Give the number of lines in the entries that contain "istanza". State only the count.

(Stored data entries)
________________
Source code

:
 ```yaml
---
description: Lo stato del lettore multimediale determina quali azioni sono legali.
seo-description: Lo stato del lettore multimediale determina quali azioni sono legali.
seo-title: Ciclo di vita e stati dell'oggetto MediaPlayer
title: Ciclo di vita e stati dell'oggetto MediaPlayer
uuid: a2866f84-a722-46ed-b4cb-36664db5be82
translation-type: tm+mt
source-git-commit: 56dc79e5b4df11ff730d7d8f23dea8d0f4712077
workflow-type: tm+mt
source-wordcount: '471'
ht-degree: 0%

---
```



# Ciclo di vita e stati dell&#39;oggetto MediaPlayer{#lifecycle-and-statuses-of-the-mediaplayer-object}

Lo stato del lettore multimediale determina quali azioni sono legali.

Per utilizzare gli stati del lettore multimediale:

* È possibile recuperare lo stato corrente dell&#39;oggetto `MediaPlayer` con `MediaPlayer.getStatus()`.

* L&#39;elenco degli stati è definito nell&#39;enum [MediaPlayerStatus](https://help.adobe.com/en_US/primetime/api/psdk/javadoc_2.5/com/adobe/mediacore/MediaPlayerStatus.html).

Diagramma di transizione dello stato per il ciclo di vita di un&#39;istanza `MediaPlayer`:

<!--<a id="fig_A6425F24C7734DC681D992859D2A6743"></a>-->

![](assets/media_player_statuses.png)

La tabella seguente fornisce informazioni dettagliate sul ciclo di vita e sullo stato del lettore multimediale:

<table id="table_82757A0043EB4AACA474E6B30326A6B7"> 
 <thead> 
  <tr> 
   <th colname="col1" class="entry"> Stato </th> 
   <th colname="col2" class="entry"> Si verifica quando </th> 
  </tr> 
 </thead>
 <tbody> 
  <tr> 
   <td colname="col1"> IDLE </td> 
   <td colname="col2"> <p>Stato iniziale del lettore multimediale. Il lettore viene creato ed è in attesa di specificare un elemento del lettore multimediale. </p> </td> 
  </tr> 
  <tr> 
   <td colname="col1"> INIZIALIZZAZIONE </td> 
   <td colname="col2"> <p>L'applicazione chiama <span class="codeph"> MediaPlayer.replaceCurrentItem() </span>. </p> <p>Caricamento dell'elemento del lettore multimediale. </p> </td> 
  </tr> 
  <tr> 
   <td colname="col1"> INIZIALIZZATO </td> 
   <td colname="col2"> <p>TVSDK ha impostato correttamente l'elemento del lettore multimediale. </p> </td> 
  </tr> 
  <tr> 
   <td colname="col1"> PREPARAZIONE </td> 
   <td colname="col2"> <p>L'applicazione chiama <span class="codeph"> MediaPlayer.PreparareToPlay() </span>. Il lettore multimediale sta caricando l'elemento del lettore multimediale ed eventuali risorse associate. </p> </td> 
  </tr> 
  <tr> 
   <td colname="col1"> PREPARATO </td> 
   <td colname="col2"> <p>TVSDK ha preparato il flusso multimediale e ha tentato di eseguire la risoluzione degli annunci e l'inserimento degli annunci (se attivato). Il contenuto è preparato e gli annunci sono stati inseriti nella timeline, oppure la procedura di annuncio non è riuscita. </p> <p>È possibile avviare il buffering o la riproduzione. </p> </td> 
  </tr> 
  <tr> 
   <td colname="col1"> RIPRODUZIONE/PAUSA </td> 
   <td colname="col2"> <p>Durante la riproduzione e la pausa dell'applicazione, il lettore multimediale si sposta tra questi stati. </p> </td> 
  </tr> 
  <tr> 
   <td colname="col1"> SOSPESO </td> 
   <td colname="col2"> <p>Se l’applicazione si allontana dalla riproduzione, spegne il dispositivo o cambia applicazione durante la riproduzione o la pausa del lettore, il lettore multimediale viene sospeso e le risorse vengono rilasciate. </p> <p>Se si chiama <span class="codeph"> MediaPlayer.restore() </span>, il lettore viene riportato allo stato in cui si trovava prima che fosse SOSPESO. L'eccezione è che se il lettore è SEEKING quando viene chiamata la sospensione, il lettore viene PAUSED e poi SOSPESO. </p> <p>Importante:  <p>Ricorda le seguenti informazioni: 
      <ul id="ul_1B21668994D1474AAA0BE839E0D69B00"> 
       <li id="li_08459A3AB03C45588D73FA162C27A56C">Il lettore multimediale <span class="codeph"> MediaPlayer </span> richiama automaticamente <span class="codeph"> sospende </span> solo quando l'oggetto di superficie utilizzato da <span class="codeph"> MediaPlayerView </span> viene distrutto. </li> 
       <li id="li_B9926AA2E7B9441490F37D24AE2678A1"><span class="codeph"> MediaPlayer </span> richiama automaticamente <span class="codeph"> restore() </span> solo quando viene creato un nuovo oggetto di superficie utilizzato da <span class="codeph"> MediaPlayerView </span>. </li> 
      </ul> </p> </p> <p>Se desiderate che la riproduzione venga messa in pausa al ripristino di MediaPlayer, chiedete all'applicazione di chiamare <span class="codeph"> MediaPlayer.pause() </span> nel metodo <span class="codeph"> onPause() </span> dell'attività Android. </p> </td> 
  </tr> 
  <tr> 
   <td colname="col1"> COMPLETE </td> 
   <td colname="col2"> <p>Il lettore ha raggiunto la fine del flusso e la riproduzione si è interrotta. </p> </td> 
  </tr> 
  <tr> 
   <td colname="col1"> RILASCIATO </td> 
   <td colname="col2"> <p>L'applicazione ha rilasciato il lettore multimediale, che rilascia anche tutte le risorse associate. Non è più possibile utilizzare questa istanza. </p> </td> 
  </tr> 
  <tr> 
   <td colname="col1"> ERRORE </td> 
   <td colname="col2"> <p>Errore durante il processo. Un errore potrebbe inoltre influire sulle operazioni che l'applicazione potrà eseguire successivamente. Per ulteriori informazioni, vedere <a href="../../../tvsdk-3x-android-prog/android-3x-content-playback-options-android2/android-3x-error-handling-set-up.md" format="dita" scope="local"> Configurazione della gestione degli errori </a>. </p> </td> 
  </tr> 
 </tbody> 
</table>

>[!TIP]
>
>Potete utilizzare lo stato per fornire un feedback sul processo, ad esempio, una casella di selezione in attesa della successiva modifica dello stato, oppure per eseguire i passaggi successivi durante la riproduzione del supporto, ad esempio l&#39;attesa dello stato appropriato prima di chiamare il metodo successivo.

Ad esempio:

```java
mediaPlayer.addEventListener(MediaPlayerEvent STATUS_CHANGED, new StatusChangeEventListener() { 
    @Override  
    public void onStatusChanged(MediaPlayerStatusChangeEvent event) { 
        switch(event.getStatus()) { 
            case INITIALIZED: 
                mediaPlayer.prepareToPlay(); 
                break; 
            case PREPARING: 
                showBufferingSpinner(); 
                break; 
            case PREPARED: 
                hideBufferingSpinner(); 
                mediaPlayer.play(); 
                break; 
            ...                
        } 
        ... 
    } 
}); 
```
________________
**Written response:**
2